__TASK DESCRIPTION__. Set down the listing again, word for word.

__DATASET__.

..........

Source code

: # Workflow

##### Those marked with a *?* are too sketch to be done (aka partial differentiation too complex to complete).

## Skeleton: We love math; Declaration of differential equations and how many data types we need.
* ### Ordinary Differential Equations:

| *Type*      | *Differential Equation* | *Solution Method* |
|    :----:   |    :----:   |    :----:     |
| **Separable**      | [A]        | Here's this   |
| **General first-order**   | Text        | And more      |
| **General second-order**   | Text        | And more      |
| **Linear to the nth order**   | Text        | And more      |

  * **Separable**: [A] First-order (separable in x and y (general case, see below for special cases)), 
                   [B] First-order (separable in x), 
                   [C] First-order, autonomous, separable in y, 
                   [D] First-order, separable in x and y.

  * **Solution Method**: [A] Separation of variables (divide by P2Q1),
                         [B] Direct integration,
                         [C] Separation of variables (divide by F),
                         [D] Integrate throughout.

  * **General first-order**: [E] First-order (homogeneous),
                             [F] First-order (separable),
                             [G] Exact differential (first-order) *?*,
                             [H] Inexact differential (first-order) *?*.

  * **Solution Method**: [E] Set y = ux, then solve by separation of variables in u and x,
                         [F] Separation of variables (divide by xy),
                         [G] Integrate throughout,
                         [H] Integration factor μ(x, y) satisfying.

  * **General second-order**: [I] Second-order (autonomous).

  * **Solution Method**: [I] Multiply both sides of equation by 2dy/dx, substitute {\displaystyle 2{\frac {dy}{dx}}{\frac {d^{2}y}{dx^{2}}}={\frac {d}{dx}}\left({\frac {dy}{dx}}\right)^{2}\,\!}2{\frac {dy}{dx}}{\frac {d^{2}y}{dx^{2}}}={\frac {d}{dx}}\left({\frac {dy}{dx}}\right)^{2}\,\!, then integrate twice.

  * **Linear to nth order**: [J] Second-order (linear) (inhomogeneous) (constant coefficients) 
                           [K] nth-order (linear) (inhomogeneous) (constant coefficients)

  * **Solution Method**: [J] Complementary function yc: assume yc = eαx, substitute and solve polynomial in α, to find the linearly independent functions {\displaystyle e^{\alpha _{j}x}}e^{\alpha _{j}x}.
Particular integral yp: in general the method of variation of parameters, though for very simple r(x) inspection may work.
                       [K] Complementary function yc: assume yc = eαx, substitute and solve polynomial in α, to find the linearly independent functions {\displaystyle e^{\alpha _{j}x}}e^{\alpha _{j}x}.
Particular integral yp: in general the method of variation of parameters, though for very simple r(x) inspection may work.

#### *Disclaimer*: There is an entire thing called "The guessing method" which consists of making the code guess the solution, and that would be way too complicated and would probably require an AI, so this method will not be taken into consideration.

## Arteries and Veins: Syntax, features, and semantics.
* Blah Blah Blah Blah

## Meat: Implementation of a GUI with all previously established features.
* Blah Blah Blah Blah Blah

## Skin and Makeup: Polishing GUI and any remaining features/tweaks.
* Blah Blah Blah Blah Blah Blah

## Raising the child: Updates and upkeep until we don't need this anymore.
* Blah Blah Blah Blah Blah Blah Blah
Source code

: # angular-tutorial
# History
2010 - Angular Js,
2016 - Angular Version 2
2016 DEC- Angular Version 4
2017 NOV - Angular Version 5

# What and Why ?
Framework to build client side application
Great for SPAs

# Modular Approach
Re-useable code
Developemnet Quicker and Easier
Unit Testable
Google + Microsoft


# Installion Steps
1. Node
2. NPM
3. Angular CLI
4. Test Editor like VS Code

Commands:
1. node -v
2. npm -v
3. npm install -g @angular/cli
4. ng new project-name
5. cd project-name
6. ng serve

..........

__EXERCISE RESPONSE__.
Source code

: # Workflow

##### Those marked with a *?* are too sketch to be done (aka partial differentiation too complex to complete).

## Skeleton: We love math; Declaration of differential equations and how many data types we need.
* ### Ordinary Differential Equations:

| *Type*      | *Differential Equation* | *Solution Method* |
|    :----:   |    :----:   |    :----:     |
| **Separable**      | [A]        | Here's this   |
| **General first-order**   | Text        | And more      |
| **General second-order**   | Text        | And more      |
| **Linear to the nth order**   | Text        | And more      |

  * **Separable**: [A] First-order (separable in x and y (general case, see below for special cases)), 
                   [B] First-order (separable in x), 
                   [C] First-order, autonomous, separable in y, 
                   [D] First-order, separable in x and y.

  * **Solution Method**: [A] Separation of variables (divide by P2Q1),
                         [B] Direct integration,
                         [C] Separation of variables (divide by F),
                         [D] Integrate throughout.

  * **General first-order**: [E] First-order (homogeneous),
                             [F] First-order (separable),
                             [G] Exact differential (first-order) *?*,
                             [H] Inexact differential (first-order) *?*.

  * **Solution Method**: [E] Set y = ux, then solve by separation of variables in u and x,
                         [F] Separation of variables (divide by xy),
                         [G] Integrate throughout,
                         [H] Integration factor μ(x, y) satisfying.

  * **General second-order**: [I] Second-order (autonomous).

  * **Solution Method**: [I] Multiply both sides of equation by 2dy/dx, substitute {\displaystyle 2{\frac {dy}{dx}}{\frac {d^{2}y}{dx^{2}}}={\frac {d}{dx}}\left({\frac {dy}{dx}}\right)^{2}\,\!}2{\frac {dy}{dx}}{\frac {d^{2}y}{dx^{2}}}={\frac {d}{dx}}\left({\frac {dy}{dx}}\right)^{2}\,\!, then integrate twice.

  * **Linear to nth order**: [J] Second-order (linear) (inhomogeneous) (constant coefficients) 
                           [K] nth-order (linear) (inhomogeneous) (constant coefficients)

  * **Solution Method**: [J] Complementary function yc: assume yc = eαx, substitute and solve polynomial in α, to find the linearly independent functions {\displaystyle e^{\alpha _{j}x}}e^{\alpha _{j}x}.
Particular integral yp: in general the method of variation of parameters, though for very simple r(x) inspection may work.
                       [K] Complementary function yc: assume yc = eαx, substitute and solve polynomial in α, to find the linearly independent functions {\displaystyle e^{\alpha _{j}x}}e^{\alpha _{j}x}.
Particular integral yp: in general the method of variation of parameters, though for very simple r(x) inspection may work.

#### *Disclaimer*: There is an entire thing called "The guessing method" which consists of making the code guess the solution, and that would be way too complicated and would probably require an AI, so this method will not be taken into consideration.

## Arteries and Veins: Syntax, features, and semantics.
* Blah Blah Blah Blah

## Meat: Implementation of a GUI with all previously established features.
* Blah Blah Blah Blah Blah

## Skin and Makeup: Polishing GUI and any remaining features/tweaks.
* Blah Blah Blah Blah Blah Blah

## Raising the child: Updates and upkeep until we don't need this anymore.
* Blah Blah Blah Blah Blah Blah Blah
Source code

: # angular-tutorial
# History
2010 - Angular Js,
2016 - Angular Version 2
2016 DEC- Angular Version 4
2017 NOV - Angular Version 5

# What and Why ?
Framework to build client side application
Great for SPAs

# Modular Approach
Re-useable code
Developemnet Quicker and Easier
Unit Testable
Google + Microsoft


# Installion Steps
1. Node
2. NPM
3. Angular CLI
4. Test Editor like VS Code

Commands:
1. node -v
2. npm -v
3. npm install -g @angular/cli
4. ng new project-name
5. cd project-name
6. ng serve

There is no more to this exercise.